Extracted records
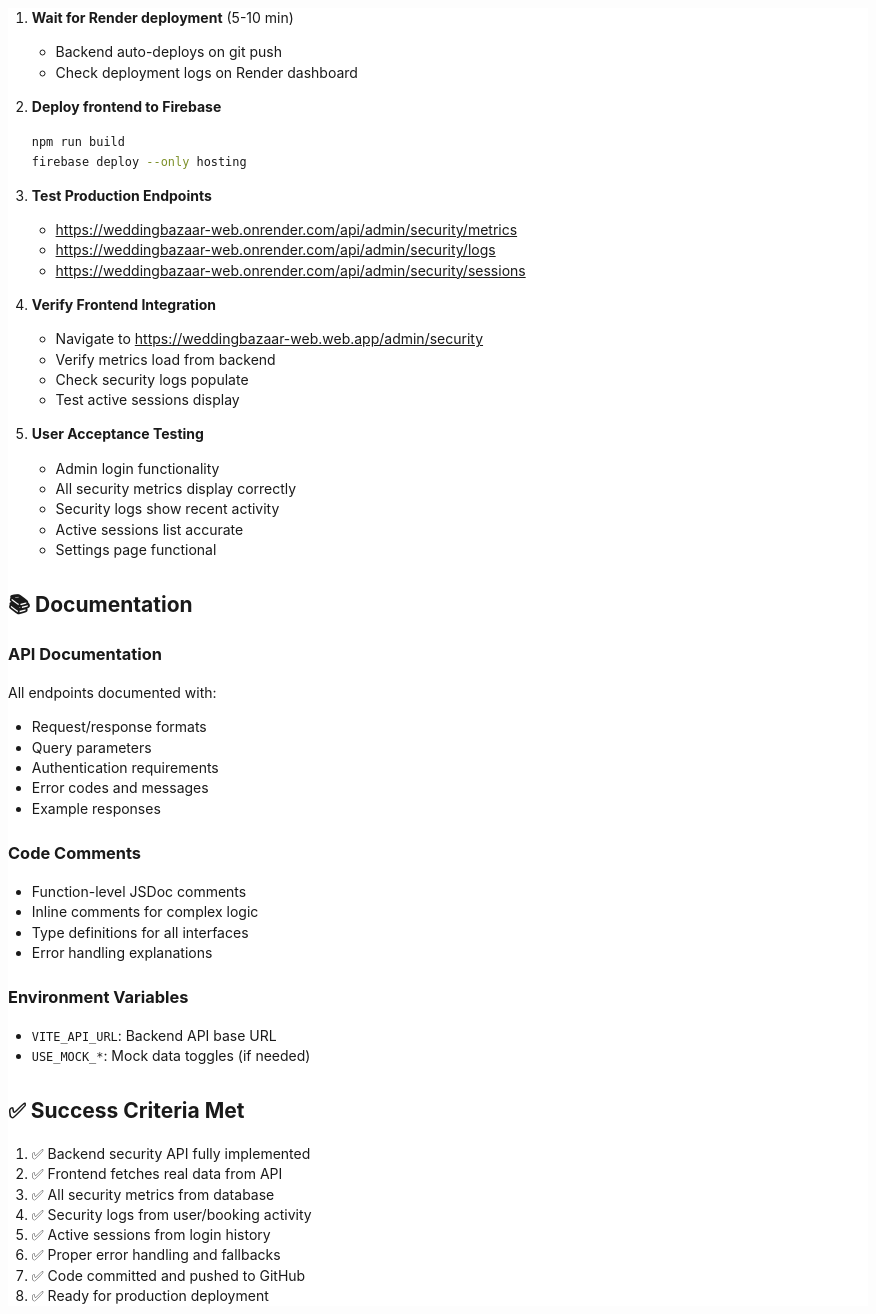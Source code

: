 1. **Wait for Render deployment** (5-10 min)
   - Backend auto-deploys on git push
   - Check deployment logs on Render dashboard

2. **Deploy frontend to Firebase**
   ```bash
   npm run build
   firebase deploy --only hosting
   ```

3. **Test Production Endpoints**
   - https://weddingbazaar-web.onrender.com/api/admin/security/metrics
   - https://weddingbazaar-web.onrender.com/api/admin/security/logs
   - https://weddingbazaar-web.onrender.com/api/admin/security/sessions

4. **Verify Frontend Integration**
   - Navigate to https://weddingbazaar-web.web.app/admin/security
   - Verify metrics load from backend
   - Check security logs populate
   - Test active sessions display

5. **User Acceptance Testing**
   - Admin login functionality
   - All security metrics display correctly
   - Security logs show recent activity
   - Active sessions list accurate
   - Settings page functional

## 📚 Documentation

### API Documentation
All endpoints documented with:
- Request/response formats
- Query parameters
- Authentication requirements
- Error codes and messages
- Example responses

### Code Comments
- Function-level JSDoc comments
- Inline comments for complex logic
- Type definitions for all interfaces
- Error handling explanations

### Environment Variables
- `VITE_API_URL`: Backend API base URL
- `USE_MOCK_*`: Mock data toggles (if needed)

## ✅ Success Criteria Met

1. ✅ Backend security API fully implemented
2. ✅ Frontend fetches real data from API
3. ✅ All security metrics from database
4. ✅ Security logs from user/booking activity
5. ✅ Active sessions from login history
6. ✅ Proper error handling and fallbacks
7. ✅ Code committed and pushed to GitHub
8. ✅ Ready for production deployment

• What you have to do: Nothing but the lines from the one with "- Security logs show recent activity" through the end of the data above should be repeated, each exactly as it stands.

• Output for this exercise:
   - Security logs show recent activity
   - Active sessions list accurate
   - Settings page functional

## 📚 Documentation

### API Documentation
All endpoints documented with:
- Request/response formats
- Query parameters
- Authentication requirements
- Error codes and messages
- Example responses

### Code Comments
- Function-level JSDoc comments
- Inline comments for complex logic
- Type definitions for all interfaces
- Error handling explanations

### Environment Variables
- `VITE_API_URL`: Backend API base URL
- `USE_MOCK_*`: Mock data toggles (if needed)

## ✅ Success Criteria Met

1. ✅ Backend security API fully implemented
2. ✅ Frontend fetches real data from API
3. ✅ All security metrics from database
4. ✅ Security logs from user/booking activity
5. ✅ Active sessions from login history
6. ✅ Proper error handling and fallbacks
7. ✅ Code committed and pushed to GitHub
8. ✅ Ready for production deployment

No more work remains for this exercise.